Africa corps : la milice russe qui redéfinit l’influence de Moscou au Sahel

africa corps : la milice russe qui redéfinit l’influence de Moscou au Sahel

Une milice paramilitaire au cœur de l’actualité africaine. Africa Corps, cette organisation secrète liée à la Russie, vient de perdre l’un de ses bastions clés au Mali. La reddition de Kidal, après des combats intenses et des négociations tendues, marque un tournant dans l’équilibre des forces au Sahel. Malgré ce revers, cette structure militaire reste un pilier stratégique pour Moscou dans la région.

un week-end décisif pour la junte malienne

Les événements de ce samedi sanglant ont bouleversé la donne. Des attaques simultanées ont ciblé des positions clés de la junte à Bamako et dans plusieurs villes majeures. Le ministre malien de la Défense, Sadio Camara, a trouvé la mort lors de ces opérations. Pendant ce temps, dans l’est du pays, les rebelles touaregs ont repris le contrôle de Kidal, une ville stratégique jusqu’alors sous l’emprise d’Africa Corps depuis plusieurs années. Après des heures de lutte et des pourparlers, les mercenaires russes ont finalement accepté de se retirer.

Cette milice, considérée comme l’une des branches les plus discrètes du Kremlin à l’international, s’impose désormais comme un acteur incontournable au Sahel. Son retrait de Kidal ne signifie pas un désengagement total, mais plutôt une adaptation de ses méthodes d’influence.

de Wagner à africa corps : une transition sous haute tension

L’émergence d’Africa Corps s’inscrit dans un contexte de profonde mutation. En 2023, alors que le groupe Wagner, autre milice russe, perdait progressivement de son influence après la mort de ses fondateurs Evgueni Prigojine et Dmitri Outkine, une nouvelle structure a été mise en place. Un blogueur militaire russe, Deux Majors, avait révélé sa création sur Telegram dès novembre 2023, citant des déclarations d’Igor Korotchenko, ancien colonel et journaliste proche du pouvoir moscovite. La supervision directe de cette milice aurait été confiée à Iounous-bek Evkourov, vice-ministre russe de la Défense.

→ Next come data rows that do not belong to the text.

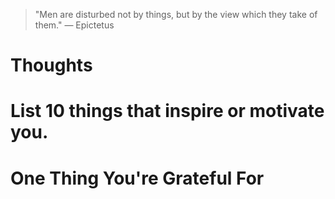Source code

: 
> \"Men are disturbed not by things, but by the view which they take of them.\" — Epictetus

# Thoughts

# List 10 things that inspire or motivate you.

# One Thing You're Grateful For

Contrairement à Wagner, souvent critiqué pour ses exactions et son manque de discipline, Africa Corps mise sur une approche plus discrète et centralisée. Son objectif affiché est de soutenir les régimes africains dans leur quête d’autonomie, loin de l’influence occidentale. « Cette milice a pour mission de mener des opérations militaires d’envergure pour aider les nations africaines à se libérer de la dépendance néocoloniale et à sécuriser leurs ressources », explique Korotchenko.

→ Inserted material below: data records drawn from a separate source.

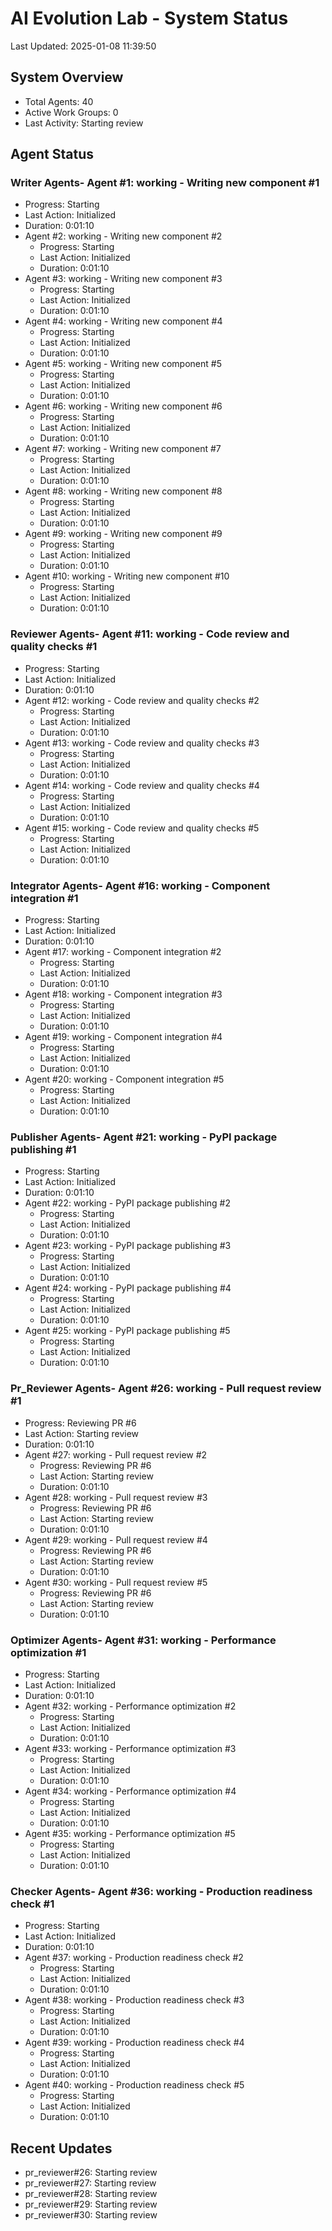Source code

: # AI Evolution Lab - System Status
Last Updated: 2025-01-08 11:39:50

## System Overview
- Total Agents: 40
- Active Work Groups: 0
- Last Activity: Starting review

## Agent Status

### Writer Agents- Agent #1: working - Writing new component #1
  - Progress: Starting
  - Last Action: Initialized
  - Duration: 0:01:10
- Agent #2: working - Writing new component #2
  - Progress: Starting
  - Last Action: Initialized
  - Duration: 0:01:10
- Agent #3: working - Writing new component #3
  - Progress: Starting
  - Last Action: Initialized
  - Duration: 0:01:10
- Agent #4: working - Writing new component #4
  - Progress: Starting
  - Last Action: Initialized
  - Duration: 0:01:10
- Agent #5: working - Writing new component #5
  - Progress: Starting
  - Last Action: Initialized
  - Duration: 0:01:10
- Agent #6: working - Writing new component #6
  - Progress: Starting
  - Last Action: Initialized
  - Duration: 0:01:10
- Agent #7: working - Writing new component #7
  - Progress: Starting
  - Last Action: Initialized
  - Duration: 0:01:10
- Agent #8: working - Writing new component #8
  - Progress: Starting
  - Last Action: Initialized
  - Duration: 0:01:10
- Agent #9: working - Writing new component #9
  - Progress: Starting
  - Last Action: Initialized
  - Duration: 0:01:10
- Agent #10: working - Writing new component #10
  - Progress: Starting
  - Last Action: Initialized
  - Duration: 0:01:10

### Reviewer Agents- Agent #11: working - Code review and quality checks #1
  - Progress: Starting
  - Last Action: Initialized
  - Duration: 0:01:10
- Agent #12: working - Code review and quality checks #2
  - Progress: Starting
  - Last Action: Initialized
  - Duration: 0:01:10
- Agent #13: working - Code review and quality checks #3
  - Progress: Starting
  - Last Action: Initialized
  - Duration: 0:01:10
- Agent #14: working - Code review and quality checks #4
  - Progress: Starting
  - Last Action: Initialized
  - Duration: 0:01:10
- Agent #15: working - Code review and quality checks #5
  - Progress: Starting
  - Last Action: Initialized
  - Duration: 0:01:10

### Integrator Agents- Agent #16: working - Component integration #1
  - Progress: Starting
  - Last Action: Initialized
  - Duration: 0:01:10
- Agent #17: working - Component integration #2
  - Progress: Starting
  - Last Action: Initialized
  - Duration: 0:01:10
- Agent #18: working - Component integration #3
  - Progress: Starting
  - Last Action: Initialized
  - Duration: 0:01:10
- Agent #19: working - Component integration #4
  - Progress: Starting
  - Last Action: Initialized
  - Duration: 0:01:10
- Agent #20: working - Component integration #5
  - Progress: Starting
  - Last Action: Initialized
  - Duration: 0:01:10

### Publisher Agents- Agent #21: working - PyPI package publishing #1
  - Progress: Starting
  - Last Action: Initialized
  - Duration: 0:01:10
- Agent #22: working - PyPI package publishing #2
  - Progress: Starting
  - Last Action: Initialized
  - Duration: 0:01:10
- Agent #23: working - PyPI package publishing #3
  - Progress: Starting
  - Last Action: Initialized
  - Duration: 0:01:10
- Agent #24: working - PyPI package publishing #4
  - Progress: Starting
  - Last Action: Initialized
  - Duration: 0:01:10
- Agent #25: working - PyPI package publishing #5
  - Progress: Starting
  - Last Action: Initialized
  - Duration: 0:01:10

### Pr_Reviewer Agents- Agent #26: working - Pull request review #1
  - Progress: Reviewing PR #6
  - Last Action: Starting review
  - Duration: 0:01:10
- Agent #27: working - Pull request review #2
  - Progress: Reviewing PR #6
  - Last Action: Starting review
  - Duration: 0:01:10
- Agent #28: working - Pull request review #3
  - Progress: Reviewing PR #6
  - Last Action: Starting review
  - Duration: 0:01:10
- Agent #29: working - Pull request review #4
  - Progress: Reviewing PR #6
  - Last Action: Starting review
  - Duration: 0:01:10
- Agent #30: working - Pull request review #5
  - Progress: Reviewing PR #6
  - Last Action: Starting review
  - Duration: 0:01:10

### Optimizer Agents- Agent #31: working - Performance optimization #1
  - Progress: Starting
  - Last Action: Initialized
  - Duration: 0:01:10
- Agent #32: working - Performance optimization #2
  - Progress: Starting
  - Last Action: Initialized
  - Duration: 0:01:10
- Agent #33: working - Performance optimization #3
  - Progress: Starting
  - Last Action: Initialized
  - Duration: 0:01:10
- Agent #34: working - Performance optimization #4
  - Progress: Starting
  - Last Action: Initialized
  - Duration: 0:01:10
- Agent #35: working - Performance optimization #5
  - Progress: Starting
  - Last Action: Initialized
  - Duration: 0:01:10

### Checker Agents- Agent #36: working - Production readiness check #1
  - Progress: Starting
  - Last Action: Initialized
  - Duration: 0:01:10
- Agent #37: working - Production readiness check #2
  - Progress: Starting
  - Last Action: Initialized
  - Duration: 0:01:10
- Agent #38: working - Production readiness check #3
  - Progress: Starting
  - Last Action: Initialized
  - Duration: 0:01:10
- Agent #39: working - Production readiness check #4
  - Progress: Starting
  - Last Action: Initialized
  - Duration: 0:01:10
- Agent #40: working - Production readiness check #5
  - Progress: Starting
  - Last Action: Initialized
  - Duration: 0:01:10


## Recent Updates
- pr_reviewer#26: Starting review
- pr_reviewer#27: Starting review
- pr_reviewer#28: Starting review
- pr_reviewer#29: Starting review
- pr_reviewer#30: Starting review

des ambitions géopolitiques claires

Le nom même d’Africa Corps n’est pas anodin. Il fait directement référence à l’Afrikakorps, une unité allemande ayant opéré en Afrique du Nord durant la Seconde Guerre mondiale. Une référence historique qui souligne l’ambition de Moscou de s’imposer comme une puissance incontournable sur le continent.

Parmi ses priorités, Africa Corps cherche à renforcer les liens avec les gouvernements alliés de la Russie. En échange de soutien militaire et logistique, ces pays lui offrent un accès stratégique à des ressources minières et à des routes migratoires. Le Burkina Faso, la Libye, le Soudan, la République centrafricaine et le Niger figurent parmi les principaux théâtres d’opération de cette milice.

un rôle central au Mali malgré les revers

Depuis 2024, Africa Corps a progressivement remplacé Wagner au Mali, déployant des centaines, voire des milliers de combattants. La junte malienne, fragilisée par les rebellions touarègues et les groupes djihadistes, compte sur cette milice pour maintenir son emprise sur le pouvoir. Moscou y voit une opportunité d’étendre son influence, notamment après le retrait des forces occidentales, dont la France, de la région.

Les sanctions internationales n’ont pas épargné Africa Corps. En 2024, le Royaume-Uni l’a accusée de « violations massives des droits humains » et d’exploitation abusive des ressources naturelles des pays où elle opère. Pourtant, ces mesures n’ont pas entamé sa détermination à s’enraciner durablement au Sahel.

une milice plus discrète mais tout aussi redoutable

Si Africa Corps évite pour l’instant les excès de violence attribués à Wagner, son rôle dans la répression des mouvements opposants et la sécurisation des zones minières soulève des questions. Son modèle, basé sur des alliances avec les juntes locales, lui permet de contourner les critiques internationales tout en consolidant l’influence russe.

Alors que les combats pour Kidal illustrent les défis croissants de cette milice, une chose est sûre : Africa Corps s’impose comme un acteur durable de la géopolitique africaine, déterminé à façonner l’avenir du Sahel selon les intérêts de Moscou.